The evaluator has a property metrics
, which can be used to access all of the calculated data. By default, in a notebook the evaluator.metrics
outputs a table highlighting for each metric which model scores the best.
evaluator.metrics


If you have a binary classification, you can rank models by their calculated cost by using the calculate_cost()
method.

You can also add in your own custom metrics, see the Model Evaluation for more details.
Model Explanations
ADS provides a module called Machine learning explainability (MLX), which is the process of explaining and interpreting machine learning and deep learning models.
MLX can help machine learning developers to:
Better understand and interpret the model’s behavior. For example:
Which features does the model consider important?
What is the relationship between the feature values and the target predictions?
Debug and improve the quality of the model. For example:
Did the model learn something unexpected?
Does the model generalize or did it learn something specific to the train/validation/test datasets?
Increase confidence in deploying the model.
MLX can help end users of machine learning algorithms to:
Understand why the model has made a certain prediction. For example: - Why was my bank loan denied?
Some useful terms for MLX:
Explainability: The ability to explain the reasons behind a machine learning model’s prediction.
Global Explanations: Understand the behavior of a machine learning model as a whole.
Interpretability: The level at which a human can understand the explanation.
Local Explanations: Understand why the machine learning model made a single prediction.
Model-Agnostic Explanations: Explanations treat the machine learning model (and feature pre-processing) as a black-box, instead of using properties from the model to guide the explanation.
MLX provides interpretable model-agnostic local and global explanations.
How to get global explanations:
from ads.explanations.explainer import ADSExplainer
from ads.explanations.mlx_global_explainer import MLXGlobalExplainer
# our model explainer class
explainer = ADSExplainer(test, model)
# let's created a global explainer
global_explainer = explainer.global_explanation(provider=MLXGlobalExplainer())
# Generate the global feature importance explanation
importances = global_explainer.compute_feature_importance()
Visualize the top six features in a bar chart (the default).
# Visualize the top 6 features as a bar chart
importances.show_in_notebook(n_features=6)

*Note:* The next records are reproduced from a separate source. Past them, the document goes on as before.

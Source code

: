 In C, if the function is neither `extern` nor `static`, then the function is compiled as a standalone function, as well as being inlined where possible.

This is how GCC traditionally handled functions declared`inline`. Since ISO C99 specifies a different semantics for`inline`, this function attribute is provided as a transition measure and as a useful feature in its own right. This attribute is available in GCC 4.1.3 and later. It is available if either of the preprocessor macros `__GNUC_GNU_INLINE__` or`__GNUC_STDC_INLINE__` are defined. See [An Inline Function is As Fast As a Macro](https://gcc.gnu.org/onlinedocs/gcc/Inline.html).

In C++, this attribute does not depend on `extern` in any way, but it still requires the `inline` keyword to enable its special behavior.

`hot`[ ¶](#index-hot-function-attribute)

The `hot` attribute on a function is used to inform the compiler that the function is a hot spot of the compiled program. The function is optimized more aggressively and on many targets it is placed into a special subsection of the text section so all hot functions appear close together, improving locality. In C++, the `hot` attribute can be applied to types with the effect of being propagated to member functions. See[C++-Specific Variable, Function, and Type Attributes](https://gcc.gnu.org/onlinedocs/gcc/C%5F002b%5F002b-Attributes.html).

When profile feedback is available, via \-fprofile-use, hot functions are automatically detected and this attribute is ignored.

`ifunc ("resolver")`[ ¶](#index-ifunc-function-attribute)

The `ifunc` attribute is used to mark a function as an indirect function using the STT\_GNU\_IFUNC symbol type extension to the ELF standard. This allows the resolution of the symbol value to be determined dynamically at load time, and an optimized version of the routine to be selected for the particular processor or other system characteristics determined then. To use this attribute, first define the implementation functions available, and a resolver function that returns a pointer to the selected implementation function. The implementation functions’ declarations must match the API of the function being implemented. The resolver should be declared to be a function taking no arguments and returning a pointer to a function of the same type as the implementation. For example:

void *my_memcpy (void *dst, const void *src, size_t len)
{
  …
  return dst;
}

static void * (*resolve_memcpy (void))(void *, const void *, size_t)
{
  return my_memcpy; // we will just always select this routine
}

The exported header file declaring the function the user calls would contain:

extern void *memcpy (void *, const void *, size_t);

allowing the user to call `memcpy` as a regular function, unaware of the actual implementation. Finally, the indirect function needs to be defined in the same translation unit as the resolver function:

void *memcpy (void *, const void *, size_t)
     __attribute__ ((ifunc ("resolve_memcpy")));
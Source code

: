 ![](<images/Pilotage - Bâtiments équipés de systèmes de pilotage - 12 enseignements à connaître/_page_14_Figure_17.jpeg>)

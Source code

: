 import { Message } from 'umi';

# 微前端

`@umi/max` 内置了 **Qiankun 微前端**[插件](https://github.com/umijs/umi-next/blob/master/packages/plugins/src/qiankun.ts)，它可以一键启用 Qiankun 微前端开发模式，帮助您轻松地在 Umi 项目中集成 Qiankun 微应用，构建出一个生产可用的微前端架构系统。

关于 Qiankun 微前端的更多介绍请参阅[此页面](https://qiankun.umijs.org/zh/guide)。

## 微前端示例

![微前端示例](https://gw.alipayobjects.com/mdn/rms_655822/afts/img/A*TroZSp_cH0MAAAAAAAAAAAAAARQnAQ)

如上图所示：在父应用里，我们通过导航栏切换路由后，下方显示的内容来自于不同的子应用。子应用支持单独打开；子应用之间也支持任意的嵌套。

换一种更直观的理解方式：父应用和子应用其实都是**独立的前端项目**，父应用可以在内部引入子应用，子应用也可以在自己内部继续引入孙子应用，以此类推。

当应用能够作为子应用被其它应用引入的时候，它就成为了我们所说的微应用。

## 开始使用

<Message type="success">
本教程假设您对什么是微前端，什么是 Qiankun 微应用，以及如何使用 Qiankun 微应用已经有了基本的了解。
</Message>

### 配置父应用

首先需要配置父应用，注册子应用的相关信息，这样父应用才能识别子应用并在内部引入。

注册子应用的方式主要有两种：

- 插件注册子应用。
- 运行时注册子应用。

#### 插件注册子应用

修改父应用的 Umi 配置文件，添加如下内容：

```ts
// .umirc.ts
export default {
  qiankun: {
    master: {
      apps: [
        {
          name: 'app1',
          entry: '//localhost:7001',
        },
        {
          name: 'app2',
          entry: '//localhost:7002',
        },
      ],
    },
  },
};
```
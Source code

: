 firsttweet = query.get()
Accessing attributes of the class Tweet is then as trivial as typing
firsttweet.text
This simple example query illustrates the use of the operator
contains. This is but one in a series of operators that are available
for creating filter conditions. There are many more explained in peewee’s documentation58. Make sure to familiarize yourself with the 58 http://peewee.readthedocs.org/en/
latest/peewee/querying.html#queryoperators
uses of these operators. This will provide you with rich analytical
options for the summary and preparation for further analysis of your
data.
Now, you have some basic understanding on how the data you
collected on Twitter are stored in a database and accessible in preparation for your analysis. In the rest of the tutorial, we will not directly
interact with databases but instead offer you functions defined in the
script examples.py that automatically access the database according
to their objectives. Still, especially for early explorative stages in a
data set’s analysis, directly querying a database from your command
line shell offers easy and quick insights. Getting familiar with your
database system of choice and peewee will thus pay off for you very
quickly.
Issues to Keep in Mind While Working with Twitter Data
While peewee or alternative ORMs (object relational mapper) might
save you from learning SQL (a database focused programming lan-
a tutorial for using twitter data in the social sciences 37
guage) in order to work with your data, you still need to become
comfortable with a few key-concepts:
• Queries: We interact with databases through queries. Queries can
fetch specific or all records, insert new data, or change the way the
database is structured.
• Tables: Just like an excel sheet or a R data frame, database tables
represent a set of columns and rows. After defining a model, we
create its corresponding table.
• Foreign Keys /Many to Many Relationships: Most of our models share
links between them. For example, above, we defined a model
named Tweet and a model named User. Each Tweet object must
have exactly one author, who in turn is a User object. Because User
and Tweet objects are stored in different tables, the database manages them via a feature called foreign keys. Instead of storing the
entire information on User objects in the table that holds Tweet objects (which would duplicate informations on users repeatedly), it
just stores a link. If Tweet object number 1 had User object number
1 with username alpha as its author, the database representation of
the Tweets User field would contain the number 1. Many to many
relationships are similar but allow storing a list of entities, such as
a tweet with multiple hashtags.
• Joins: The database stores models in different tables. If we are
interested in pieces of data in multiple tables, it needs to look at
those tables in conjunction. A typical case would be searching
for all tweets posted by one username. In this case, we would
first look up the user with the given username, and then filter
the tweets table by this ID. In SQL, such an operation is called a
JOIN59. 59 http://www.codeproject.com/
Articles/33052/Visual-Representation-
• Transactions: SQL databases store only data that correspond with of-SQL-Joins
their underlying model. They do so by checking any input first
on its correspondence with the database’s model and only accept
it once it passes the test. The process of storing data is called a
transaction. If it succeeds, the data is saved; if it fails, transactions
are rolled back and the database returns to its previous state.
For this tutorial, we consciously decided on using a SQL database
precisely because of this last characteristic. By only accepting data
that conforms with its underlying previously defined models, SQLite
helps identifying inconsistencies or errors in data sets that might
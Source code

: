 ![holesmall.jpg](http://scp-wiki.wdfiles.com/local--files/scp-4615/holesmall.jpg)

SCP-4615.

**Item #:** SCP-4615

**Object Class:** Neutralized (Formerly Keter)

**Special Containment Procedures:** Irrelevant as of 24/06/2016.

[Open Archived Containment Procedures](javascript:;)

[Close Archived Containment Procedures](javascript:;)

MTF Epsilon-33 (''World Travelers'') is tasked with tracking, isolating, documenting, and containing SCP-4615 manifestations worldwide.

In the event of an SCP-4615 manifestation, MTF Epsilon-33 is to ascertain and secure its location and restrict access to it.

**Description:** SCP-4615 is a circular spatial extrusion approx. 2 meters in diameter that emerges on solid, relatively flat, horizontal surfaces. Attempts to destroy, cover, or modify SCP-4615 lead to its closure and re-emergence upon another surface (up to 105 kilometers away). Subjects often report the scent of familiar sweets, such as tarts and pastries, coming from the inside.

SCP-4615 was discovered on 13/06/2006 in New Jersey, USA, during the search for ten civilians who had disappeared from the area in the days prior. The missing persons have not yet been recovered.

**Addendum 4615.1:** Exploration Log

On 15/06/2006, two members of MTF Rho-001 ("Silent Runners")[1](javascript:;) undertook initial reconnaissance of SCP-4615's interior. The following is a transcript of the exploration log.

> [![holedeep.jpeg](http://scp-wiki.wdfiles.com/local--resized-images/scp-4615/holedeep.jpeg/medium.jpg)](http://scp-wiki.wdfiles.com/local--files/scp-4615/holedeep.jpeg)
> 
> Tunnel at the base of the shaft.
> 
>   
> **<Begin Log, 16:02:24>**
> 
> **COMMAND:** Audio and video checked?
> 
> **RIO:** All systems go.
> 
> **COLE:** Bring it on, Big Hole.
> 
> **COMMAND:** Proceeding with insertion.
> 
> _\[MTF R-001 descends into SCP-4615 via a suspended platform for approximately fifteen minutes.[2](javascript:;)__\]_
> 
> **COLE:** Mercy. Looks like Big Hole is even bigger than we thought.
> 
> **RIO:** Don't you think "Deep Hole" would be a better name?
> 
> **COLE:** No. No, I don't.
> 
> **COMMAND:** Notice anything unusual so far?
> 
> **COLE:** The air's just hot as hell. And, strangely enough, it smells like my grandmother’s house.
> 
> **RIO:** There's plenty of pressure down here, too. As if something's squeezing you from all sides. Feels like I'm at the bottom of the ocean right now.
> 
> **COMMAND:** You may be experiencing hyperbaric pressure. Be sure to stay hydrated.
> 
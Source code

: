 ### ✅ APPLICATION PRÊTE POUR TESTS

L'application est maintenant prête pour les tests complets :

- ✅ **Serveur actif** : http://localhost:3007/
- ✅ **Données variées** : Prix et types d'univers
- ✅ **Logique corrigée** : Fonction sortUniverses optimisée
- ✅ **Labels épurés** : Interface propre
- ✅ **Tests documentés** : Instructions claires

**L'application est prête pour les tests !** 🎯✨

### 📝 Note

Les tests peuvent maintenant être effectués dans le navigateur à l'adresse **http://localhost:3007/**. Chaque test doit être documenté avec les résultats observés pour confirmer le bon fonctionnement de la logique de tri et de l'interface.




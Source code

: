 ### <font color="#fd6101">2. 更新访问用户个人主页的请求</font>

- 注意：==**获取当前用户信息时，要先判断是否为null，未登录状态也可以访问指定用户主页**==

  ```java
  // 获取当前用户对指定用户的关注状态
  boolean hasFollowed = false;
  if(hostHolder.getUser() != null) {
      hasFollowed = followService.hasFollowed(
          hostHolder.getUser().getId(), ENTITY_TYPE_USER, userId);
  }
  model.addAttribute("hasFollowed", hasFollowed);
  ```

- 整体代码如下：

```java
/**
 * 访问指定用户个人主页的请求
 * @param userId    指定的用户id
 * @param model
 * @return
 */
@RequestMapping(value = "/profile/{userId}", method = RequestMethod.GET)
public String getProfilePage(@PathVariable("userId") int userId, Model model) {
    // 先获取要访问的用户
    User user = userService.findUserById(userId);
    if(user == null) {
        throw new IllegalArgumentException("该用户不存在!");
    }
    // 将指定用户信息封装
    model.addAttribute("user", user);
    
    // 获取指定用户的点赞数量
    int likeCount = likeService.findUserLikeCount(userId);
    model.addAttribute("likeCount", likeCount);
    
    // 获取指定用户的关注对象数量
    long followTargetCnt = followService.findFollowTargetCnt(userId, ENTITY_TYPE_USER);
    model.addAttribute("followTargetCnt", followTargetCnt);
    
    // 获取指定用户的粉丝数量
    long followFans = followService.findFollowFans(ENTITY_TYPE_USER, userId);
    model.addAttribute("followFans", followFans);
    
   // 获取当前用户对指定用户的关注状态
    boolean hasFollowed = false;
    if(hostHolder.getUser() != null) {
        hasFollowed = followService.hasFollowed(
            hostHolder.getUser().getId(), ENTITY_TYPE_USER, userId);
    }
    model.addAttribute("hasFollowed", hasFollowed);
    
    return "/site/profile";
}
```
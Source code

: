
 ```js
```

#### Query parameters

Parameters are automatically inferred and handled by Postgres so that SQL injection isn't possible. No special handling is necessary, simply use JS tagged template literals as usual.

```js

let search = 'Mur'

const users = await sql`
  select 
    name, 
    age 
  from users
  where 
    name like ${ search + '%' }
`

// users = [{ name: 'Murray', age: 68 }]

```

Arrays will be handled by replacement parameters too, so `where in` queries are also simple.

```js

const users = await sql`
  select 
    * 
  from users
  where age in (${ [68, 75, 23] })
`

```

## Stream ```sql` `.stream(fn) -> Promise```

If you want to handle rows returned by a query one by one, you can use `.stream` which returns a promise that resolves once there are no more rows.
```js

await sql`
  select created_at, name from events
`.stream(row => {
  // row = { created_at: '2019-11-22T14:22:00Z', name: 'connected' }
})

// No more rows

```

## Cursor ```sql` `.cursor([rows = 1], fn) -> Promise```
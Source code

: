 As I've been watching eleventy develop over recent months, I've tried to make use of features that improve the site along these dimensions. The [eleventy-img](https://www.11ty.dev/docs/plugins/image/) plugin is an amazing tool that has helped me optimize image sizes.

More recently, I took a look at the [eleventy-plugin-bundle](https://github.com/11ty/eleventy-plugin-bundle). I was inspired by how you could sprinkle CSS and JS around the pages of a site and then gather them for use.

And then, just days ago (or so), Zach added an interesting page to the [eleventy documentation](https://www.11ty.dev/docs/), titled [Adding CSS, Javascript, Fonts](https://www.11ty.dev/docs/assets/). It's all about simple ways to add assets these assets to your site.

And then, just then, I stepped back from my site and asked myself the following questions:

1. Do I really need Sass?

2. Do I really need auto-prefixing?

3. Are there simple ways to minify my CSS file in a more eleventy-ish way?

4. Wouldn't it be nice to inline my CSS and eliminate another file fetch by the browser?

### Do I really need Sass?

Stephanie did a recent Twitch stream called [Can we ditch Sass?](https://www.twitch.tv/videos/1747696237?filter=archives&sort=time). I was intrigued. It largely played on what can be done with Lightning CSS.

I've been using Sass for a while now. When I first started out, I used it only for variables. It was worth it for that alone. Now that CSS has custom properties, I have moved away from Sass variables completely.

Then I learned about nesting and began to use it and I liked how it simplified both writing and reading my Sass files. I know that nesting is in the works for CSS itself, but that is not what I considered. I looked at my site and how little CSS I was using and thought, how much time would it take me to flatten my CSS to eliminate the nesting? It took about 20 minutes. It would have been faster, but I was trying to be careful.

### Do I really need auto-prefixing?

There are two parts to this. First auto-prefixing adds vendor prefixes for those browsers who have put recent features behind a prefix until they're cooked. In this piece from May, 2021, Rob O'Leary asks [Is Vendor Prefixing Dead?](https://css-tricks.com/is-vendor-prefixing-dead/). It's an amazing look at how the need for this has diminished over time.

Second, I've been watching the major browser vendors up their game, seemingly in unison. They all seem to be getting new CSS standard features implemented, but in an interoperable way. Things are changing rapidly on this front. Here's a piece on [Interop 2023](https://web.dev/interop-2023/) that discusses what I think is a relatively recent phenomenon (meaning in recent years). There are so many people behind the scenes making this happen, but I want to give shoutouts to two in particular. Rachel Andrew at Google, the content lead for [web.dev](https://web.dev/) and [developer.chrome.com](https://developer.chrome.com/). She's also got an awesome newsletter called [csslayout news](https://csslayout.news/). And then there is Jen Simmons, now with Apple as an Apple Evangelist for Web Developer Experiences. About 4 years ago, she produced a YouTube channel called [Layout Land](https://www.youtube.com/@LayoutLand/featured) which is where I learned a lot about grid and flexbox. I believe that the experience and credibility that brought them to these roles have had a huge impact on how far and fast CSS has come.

Visualize the top five features in a detailed scatter plot:
# Visualize a detailed scatter plot
importances.show_in_notebook(n_features=5, mode='detailed')
Get the dictionary object that is used to generate the visualizations so that you can create your own:
# Get the dictionary object used to generate the visualizations
importances.get_global_explanation()
MLX can also do much more. For example, Partial Dependence Plots (PDP) and Individual Conditional Expectation explanations along with local explanations can provide insights into why a machine learning model made a specific prediction.
For more detailed examples and a thorough overview of MLX, see the MLX documentation.